Northern Marianas Athletics
- Sport: Athletics
- Abbreviation: NMA
- Founded: 1980
- Affiliation: IAAF
- Affiliation date: 1989
- Regional affiliation: OAA
- Headquarters: Susupe, Saipan
- President: Ray Tebuteb
- Vice president: Lia Rangamar
- Secretary: Robin Sapong-Eugenio
- Northern Mariana Islands

= Northern Marianas Athletics =

Northern Marianas Athletics (NMA), also known as the Northern Marianas Athletics Association or Northern Mariana Islands Track and Field Federation, is the governing body for the sport of athletics in the Northern Mariana Islands.

== History ==
Athletes from the Northern Marianas participated already at the 1969 Micronesian Games, (the Northern Marianas then still being part of the Trust Territory of the Pacific Islands,) and at the 1975 South Pacific Games as part of a combined Micronesia team.
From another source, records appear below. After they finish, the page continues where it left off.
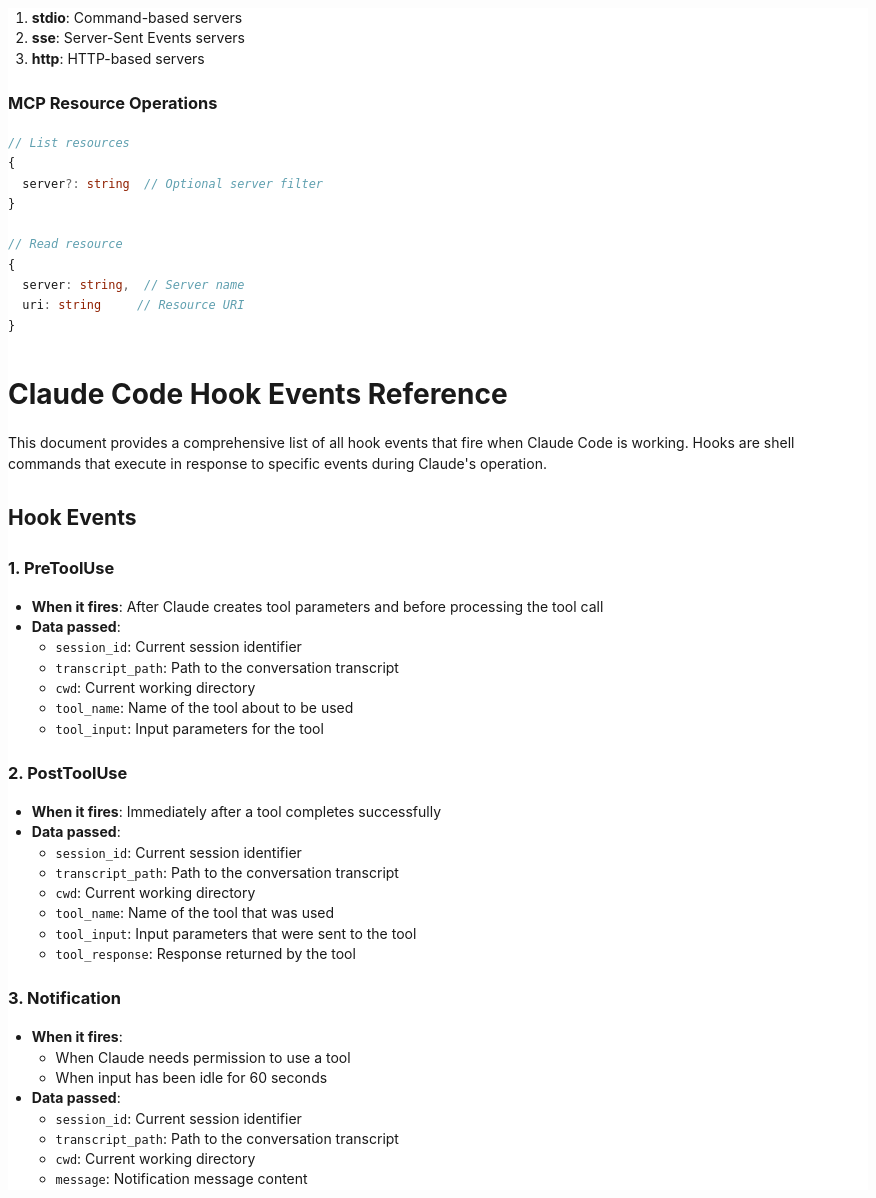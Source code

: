 1. **stdio**: Command-based servers
2. **sse**: Server-Sent Events servers
3. **http**: HTTP-based servers

### MCP Resource Operations

```typescript
// List resources
{
  server?: string  // Optional server filter
}

// Read resource
{
  server: string,  // Server name
  uri: string     // Resource URI
}
```

# Claude Code Hook Events Reference

This document provides a comprehensive list of all hook events that fire when Claude Code is working. Hooks are shell commands that execute in response to specific events during Claude's operation.

## Hook Events

### 1. PreToolUse

- **When it fires**: After Claude creates tool parameters and before processing the tool call
- **Data passed**:
  - `session_id`: Current session identifier
  - `transcript_path`: Path to the conversation transcript
  - `cwd`: Current working directory
  - `tool_name`: Name of the tool about to be used
  - `tool_input`: Input parameters for the tool

### 2. PostToolUse

- **When it fires**: Immediately after a tool completes successfully
- **Data passed**:
  - `session_id`: Current session identifier
  - `transcript_path`: Path to the conversation transcript
  - `cwd`: Current working directory
  - `tool_name`: Name of the tool that was used
  - `tool_input`: Input parameters that were sent to the tool
  - `tool_response`: Response returned by the tool

### 3. Notification

- **When it fires**:
  - When Claude needs permission to use a tool
  - When input has been idle for 60 seconds
- **Data passed**:
  - `session_id`: Current session identifier
  - `transcript_path`: Path to the conversation transcript
  - `cwd`: Current working directory
  - `message`: Notification message content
The foundation of NMA is reported for 1980, as well as its affiliation to the IAAF in the year 1989.

Kurt Barnes served as president of NMA until he stepped down in 2009.
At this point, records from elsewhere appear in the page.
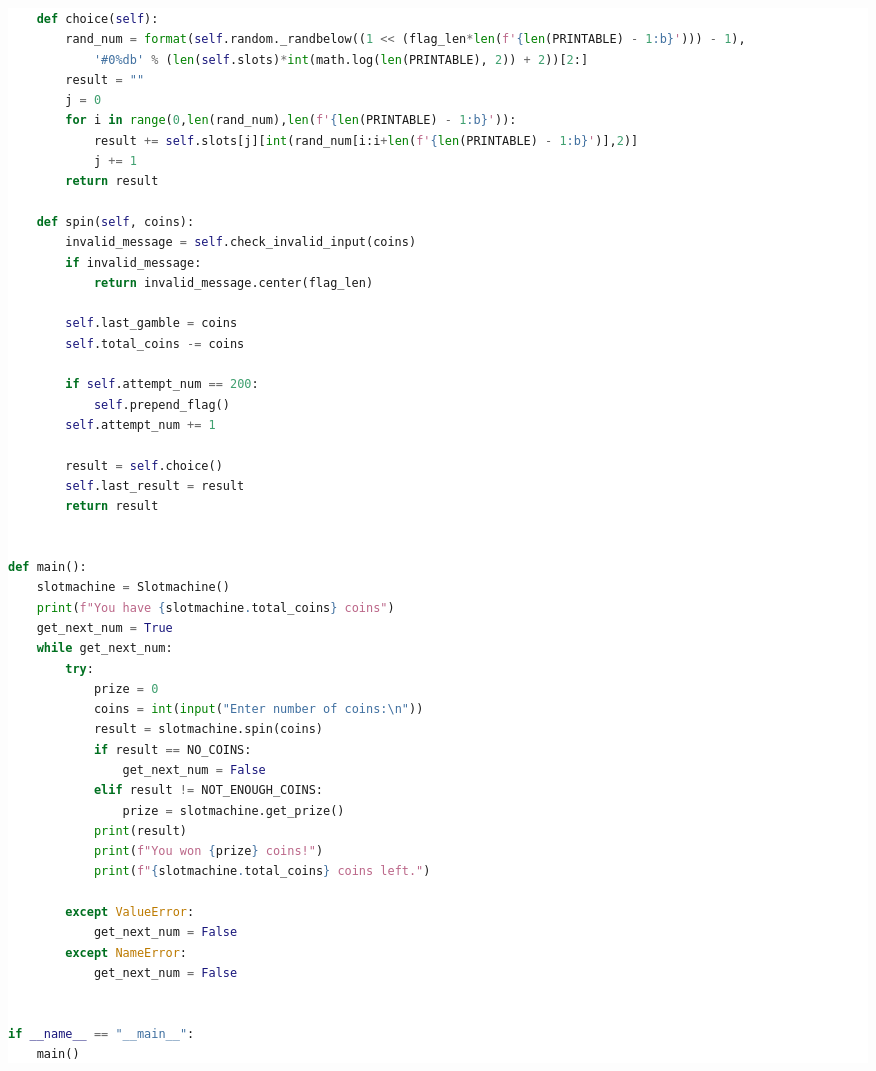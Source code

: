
```python
    def choice(self):
        rand_num = format(self.random._randbelow((1 << (flag_len*len(f'{len(PRINTABLE) - 1:b}'))) - 1),
            '#0%db' % (len(self.slots)*int(math.log(len(PRINTABLE), 2)) + 2))[2:]
        result = ""
        j = 0
        for i in range(0,len(rand_num),len(f'{len(PRINTABLE) - 1:b}')):
            result += self.slots[j][int(rand_num[i:i+len(f'{len(PRINTABLE) - 1:b}')],2)]
            j += 1
        return result

    def spin(self, coins):
        invalid_message = self.check_invalid_input(coins)
        if invalid_message:
            return invalid_message.center(flag_len)
        
        self.last_gamble = coins
        self.total_coins -= coins

        if self.attempt_num == 200:
            self.prepend_flag()
        self.attempt_num += 1

        result = self.choice()
        self.last_result = result
        return result


def main():
    slotmachine = Slotmachine()
    print(f"You have {slotmachine.total_coins} coins")
    get_next_num = True
    while get_next_num:
        try:
            prize = 0
            coins = int(input("Enter number of coins:\n"))
            result = slotmachine.spin(coins)
            if result == NO_COINS:
                get_next_num = False
            elif result != NOT_ENOUGH_COINS:
                prize = slotmachine.get_prize()
            print(result)
            print(f"You won {prize} coins!")
            print(f"{slotmachine.total_coins} coins left.")

        except ValueError:
            get_next_num = False
        except NameError:
            get_next_num = False


if __name__ == "__main__":
    main()

```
Current president is former congressman Ray Tebuteb.

== Affiliations ==
- International Association of Athletics Federations (IAAF)
- Oceania Athletics Association (OAA)
Moreover, it is part of the following national organisations:
- Northern Marianas Sports Association (NMSA)

== National records ==
NMA maintains the Northern Mariana Islands records in athletics.